• [Task prompt]:
The full set of records needs to be retyped exactly.
___ Input for this task
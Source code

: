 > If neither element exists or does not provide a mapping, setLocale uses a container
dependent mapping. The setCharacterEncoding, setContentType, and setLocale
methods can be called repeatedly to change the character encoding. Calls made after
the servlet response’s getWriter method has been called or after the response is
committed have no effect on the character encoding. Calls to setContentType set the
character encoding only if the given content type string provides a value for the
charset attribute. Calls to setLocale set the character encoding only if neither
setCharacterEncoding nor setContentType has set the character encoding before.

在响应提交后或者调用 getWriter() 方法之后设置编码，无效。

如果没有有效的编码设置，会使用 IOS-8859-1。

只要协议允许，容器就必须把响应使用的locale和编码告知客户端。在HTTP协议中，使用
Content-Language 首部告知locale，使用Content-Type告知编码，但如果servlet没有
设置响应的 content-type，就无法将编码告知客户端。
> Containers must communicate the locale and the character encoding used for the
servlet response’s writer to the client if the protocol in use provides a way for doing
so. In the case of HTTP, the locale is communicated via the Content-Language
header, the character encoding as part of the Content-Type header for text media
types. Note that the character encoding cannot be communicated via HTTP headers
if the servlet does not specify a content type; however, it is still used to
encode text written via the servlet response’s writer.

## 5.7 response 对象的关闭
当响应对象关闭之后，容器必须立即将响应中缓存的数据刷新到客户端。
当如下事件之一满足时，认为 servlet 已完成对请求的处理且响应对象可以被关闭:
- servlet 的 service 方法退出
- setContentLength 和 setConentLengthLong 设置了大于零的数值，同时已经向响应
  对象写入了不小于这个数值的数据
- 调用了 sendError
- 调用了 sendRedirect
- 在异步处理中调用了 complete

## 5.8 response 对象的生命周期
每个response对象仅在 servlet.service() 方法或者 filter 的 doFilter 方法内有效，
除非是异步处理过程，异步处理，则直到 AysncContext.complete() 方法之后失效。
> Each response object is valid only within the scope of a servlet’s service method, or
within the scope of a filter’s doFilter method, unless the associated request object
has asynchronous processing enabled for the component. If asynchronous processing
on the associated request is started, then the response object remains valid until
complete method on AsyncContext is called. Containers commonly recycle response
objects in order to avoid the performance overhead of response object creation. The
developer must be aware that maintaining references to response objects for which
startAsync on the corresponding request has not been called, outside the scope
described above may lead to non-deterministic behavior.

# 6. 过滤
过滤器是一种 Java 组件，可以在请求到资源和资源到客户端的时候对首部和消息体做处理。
______
• [Result for this exercise]:
Source code

: > If neither element exists or does not provide a mapping, setLocale uses a container
dependent mapping. The setCharacterEncoding, setContentType, and setLocale
methods can be called repeatedly to change the character encoding. Calls made after
the servlet response’s getWriter method has been called or after the response is
committed have no effect on the character encoding. Calls to setContentType set the
character encoding only if the given content type string provides a value for the
charset attribute. Calls to setLocale set the character encoding only if neither
setCharacterEncoding nor setContentType has set the character encoding before.

在响应提交后或者调用 getWriter() 方法之后设置编码，无效。

如果没有有效的编码设置，会使用 IOS-8859-1。

只要协议允许，容器就必须把响应使用的locale和编码告知客户端。在HTTP协议中，使用
Content-Language 首部告知locale，使用Content-Type告知编码，但如果servlet没有
设置响应的 content-type，就无法将编码告知客户端。
> Containers must communicate the locale and the character encoding used for the
servlet response’s writer to the client if the protocol in use provides a way for doing
so. In the case of HTTP, the locale is communicated via the Content-Language
header, the character encoding as part of the Content-Type header for text media
types. Note that the character encoding cannot be communicated via HTTP headers
if the servlet does not specify a content type; however, it is still used to
encode text written via the servlet response’s writer.

## 5.7 response 对象的关闭
当响应对象关闭之后，容器必须立即将响应中缓存的数据刷新到客户端。
当如下事件之一满足时，认为 servlet 已完成对请求的处理且响应对象可以被关闭:
- servlet 的 service 方法退出
- setContentLength 和 setConentLengthLong 设置了大于零的数值，同时已经向响应
  对象写入了不小于这个数值的数据
- 调用了 sendError
- 调用了 sendRedirect
- 在异步处理中调用了 complete

## 5.8 response 对象的生命周期
每个response对象仅在 servlet.service() 方法或者 filter 的 doFilter 方法内有效，
除非是异步处理过程，异步处理，则直到 AysncContext.complete() 方法之后失效。
> Each response object is valid only within the scope of a servlet’s service method, or
within the scope of a filter’s doFilter method, unless the associated request object
has asynchronous processing enabled for the component. If asynchronous processing
on the associated request is started, then the response object remains valid until
complete method on AsyncContext is called. Containers commonly recycle response
objects in order to avoid the performance overhead of response object creation. The
developer must be aware that maintaining references to response objects for which
startAsync on the corresponding request has not been called, outside the scope
described above may lead to non-deterministic behavior.

# 6. 过滤
过滤器是一种 Java 组件，可以在请求到资源和资源到客户端的时候对首部和消息体做处理。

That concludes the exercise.